A very rough statement of the regularity lemma could be made as follows:

Every graph can be approximated by random graphs. This is in the sense that every graph can be partitioned into a bounded number of equal parts such that:
1. Most edges run between different parts
2. And that these edges behave as if generated at random.

The fundamental nature of the Regularity Lemma as a tool in Graph Theory (and beyond) could be understood by the fact that two recent Fields Medals (Timothy Gowers, 1998 and Terence Tao, 2006) were awarded atleast in part for achieving breakthrough results on the regularity lemma and using those to prove fundamental results on arithmetic progressions amongst other results (Such as the Green-Tao Theorem).


A Temporary Digression and Prof. Trevisan’s Statement: A first look at the statement of the regularity lemma above reminds one (especially those trained in signal processing I suppose) of the Fourier series. While this is extremely simplified – It’s not entirely incorrect to say that it points in part to a deeper relationship between combinatorics and analysis. Let’s look at it this way – Szemeredi employed the regularity lemma (a graph theoretic method) to prove what is now called Szemeredi’s theorem. The Szemeredi Theorem is a difficult one and it has four different proofs (graph-theoretic, ergodic, hypergraph-theoretic and lastly based on Fourier analysis)*.  Infact work on the Szemeredi theorem has contributed in better understanding connections between these areas (as an example – Timothy Gowers was awarded the Fields Medal for proving very deep results on the connections between analysis and combinatorics).

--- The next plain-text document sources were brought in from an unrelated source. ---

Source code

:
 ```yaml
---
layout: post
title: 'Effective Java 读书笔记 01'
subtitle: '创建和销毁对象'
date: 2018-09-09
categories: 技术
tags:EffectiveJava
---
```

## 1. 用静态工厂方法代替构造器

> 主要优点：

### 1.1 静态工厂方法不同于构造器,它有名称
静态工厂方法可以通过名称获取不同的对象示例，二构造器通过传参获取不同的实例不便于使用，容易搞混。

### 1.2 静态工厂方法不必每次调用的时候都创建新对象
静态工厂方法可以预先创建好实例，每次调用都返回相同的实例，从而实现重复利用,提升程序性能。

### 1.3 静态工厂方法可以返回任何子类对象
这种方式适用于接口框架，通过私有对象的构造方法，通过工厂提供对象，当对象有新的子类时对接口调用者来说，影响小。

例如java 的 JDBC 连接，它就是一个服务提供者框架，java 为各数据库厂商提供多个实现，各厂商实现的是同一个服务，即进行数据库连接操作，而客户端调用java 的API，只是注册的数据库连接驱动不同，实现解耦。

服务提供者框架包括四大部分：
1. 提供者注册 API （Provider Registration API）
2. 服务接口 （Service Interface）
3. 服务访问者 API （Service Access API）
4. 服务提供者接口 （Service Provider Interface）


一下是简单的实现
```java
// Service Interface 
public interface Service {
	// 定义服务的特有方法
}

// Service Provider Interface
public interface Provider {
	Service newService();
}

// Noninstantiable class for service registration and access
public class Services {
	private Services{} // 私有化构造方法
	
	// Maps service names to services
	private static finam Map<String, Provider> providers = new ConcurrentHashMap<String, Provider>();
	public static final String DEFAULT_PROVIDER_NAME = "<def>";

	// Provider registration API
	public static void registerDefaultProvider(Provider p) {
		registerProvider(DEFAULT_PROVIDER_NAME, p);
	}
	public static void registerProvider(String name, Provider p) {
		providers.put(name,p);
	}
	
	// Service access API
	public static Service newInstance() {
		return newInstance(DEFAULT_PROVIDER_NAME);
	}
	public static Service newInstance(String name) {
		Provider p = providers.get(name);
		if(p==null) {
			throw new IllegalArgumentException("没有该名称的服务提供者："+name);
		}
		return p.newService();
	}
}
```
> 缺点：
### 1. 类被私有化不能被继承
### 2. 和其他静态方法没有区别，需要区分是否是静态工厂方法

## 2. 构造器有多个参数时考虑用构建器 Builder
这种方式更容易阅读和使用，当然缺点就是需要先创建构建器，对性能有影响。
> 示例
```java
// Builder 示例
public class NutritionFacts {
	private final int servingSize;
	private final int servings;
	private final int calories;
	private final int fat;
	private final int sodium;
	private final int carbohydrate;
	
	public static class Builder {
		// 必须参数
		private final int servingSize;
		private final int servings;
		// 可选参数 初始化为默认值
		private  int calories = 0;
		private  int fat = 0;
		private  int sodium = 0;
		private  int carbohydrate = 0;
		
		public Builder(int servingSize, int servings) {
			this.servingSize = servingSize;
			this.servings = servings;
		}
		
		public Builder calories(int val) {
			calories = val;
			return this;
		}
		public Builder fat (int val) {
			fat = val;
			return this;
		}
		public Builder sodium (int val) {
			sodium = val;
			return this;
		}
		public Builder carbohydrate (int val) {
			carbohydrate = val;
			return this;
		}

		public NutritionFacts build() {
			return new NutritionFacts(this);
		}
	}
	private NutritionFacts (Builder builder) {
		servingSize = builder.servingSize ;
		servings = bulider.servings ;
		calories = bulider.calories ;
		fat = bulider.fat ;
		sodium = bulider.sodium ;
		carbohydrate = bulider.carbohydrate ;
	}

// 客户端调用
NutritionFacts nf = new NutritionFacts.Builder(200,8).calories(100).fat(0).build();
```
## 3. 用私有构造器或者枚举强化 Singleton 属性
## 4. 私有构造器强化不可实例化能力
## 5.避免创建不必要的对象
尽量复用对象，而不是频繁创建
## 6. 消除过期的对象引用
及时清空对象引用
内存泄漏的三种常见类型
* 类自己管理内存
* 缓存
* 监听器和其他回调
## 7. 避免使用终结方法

Terence Tao and Timothy Gowers have made breakthrough contributions to the regularity lemma and Szemeredi's Theorem amongst numerous others (Image Source: Republic of Math)

So it could be said that it all really started with Erdős and Turán posing a hard problem – The search for it’s solution has led to not only some good theorems but also some interesting connections between different areas of mathematics and thus a better understanding of all of them as a result. So we see what Prof. Trevisan means!

*While here the connection appears very sketchy though intuitive. The strong relationship between the Regularity Lemma and Analysis was shown in a breakthrough paper by László Lovász and Balázs Szegedy. In this paper they showed that the regularity lemma could be thought of as a result in analysis

Szemeredi Regularity Lemma for the Analyst (László Lovász and Balázs Szegedy)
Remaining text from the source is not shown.